WORK ITEM — Tally the lines in the records below that contain "list" and return only the result.

SOURCE MATERIAL —
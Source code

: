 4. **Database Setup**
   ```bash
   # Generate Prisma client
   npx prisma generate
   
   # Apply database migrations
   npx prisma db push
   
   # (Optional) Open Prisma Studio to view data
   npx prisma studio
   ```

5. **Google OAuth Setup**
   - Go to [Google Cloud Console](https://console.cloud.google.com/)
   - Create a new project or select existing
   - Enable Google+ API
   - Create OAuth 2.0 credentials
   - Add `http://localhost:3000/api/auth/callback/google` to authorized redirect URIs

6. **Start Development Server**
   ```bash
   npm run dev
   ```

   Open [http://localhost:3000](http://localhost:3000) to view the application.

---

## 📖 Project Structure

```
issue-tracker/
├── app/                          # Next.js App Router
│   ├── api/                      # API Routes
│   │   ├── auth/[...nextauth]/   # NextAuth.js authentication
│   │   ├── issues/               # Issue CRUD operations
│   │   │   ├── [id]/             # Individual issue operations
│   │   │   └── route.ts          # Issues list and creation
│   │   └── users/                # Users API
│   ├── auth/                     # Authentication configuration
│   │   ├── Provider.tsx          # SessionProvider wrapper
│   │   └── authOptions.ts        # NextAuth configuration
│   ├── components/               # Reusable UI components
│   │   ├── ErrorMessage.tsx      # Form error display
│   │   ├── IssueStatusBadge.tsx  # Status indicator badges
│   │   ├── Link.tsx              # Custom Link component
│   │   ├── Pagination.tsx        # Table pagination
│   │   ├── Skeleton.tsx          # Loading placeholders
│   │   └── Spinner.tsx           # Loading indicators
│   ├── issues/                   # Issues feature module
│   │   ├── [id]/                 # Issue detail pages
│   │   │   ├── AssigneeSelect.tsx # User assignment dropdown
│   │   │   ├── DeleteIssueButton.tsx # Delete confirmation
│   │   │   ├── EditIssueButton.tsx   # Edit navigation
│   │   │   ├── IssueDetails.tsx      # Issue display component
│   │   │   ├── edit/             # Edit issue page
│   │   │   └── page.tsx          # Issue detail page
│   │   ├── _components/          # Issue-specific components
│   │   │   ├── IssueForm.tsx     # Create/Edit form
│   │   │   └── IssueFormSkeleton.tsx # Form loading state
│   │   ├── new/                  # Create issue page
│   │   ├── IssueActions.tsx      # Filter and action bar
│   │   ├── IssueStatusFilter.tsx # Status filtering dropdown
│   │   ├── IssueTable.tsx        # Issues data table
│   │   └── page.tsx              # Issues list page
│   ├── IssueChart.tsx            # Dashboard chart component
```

EXERCISE SOLUTION — 2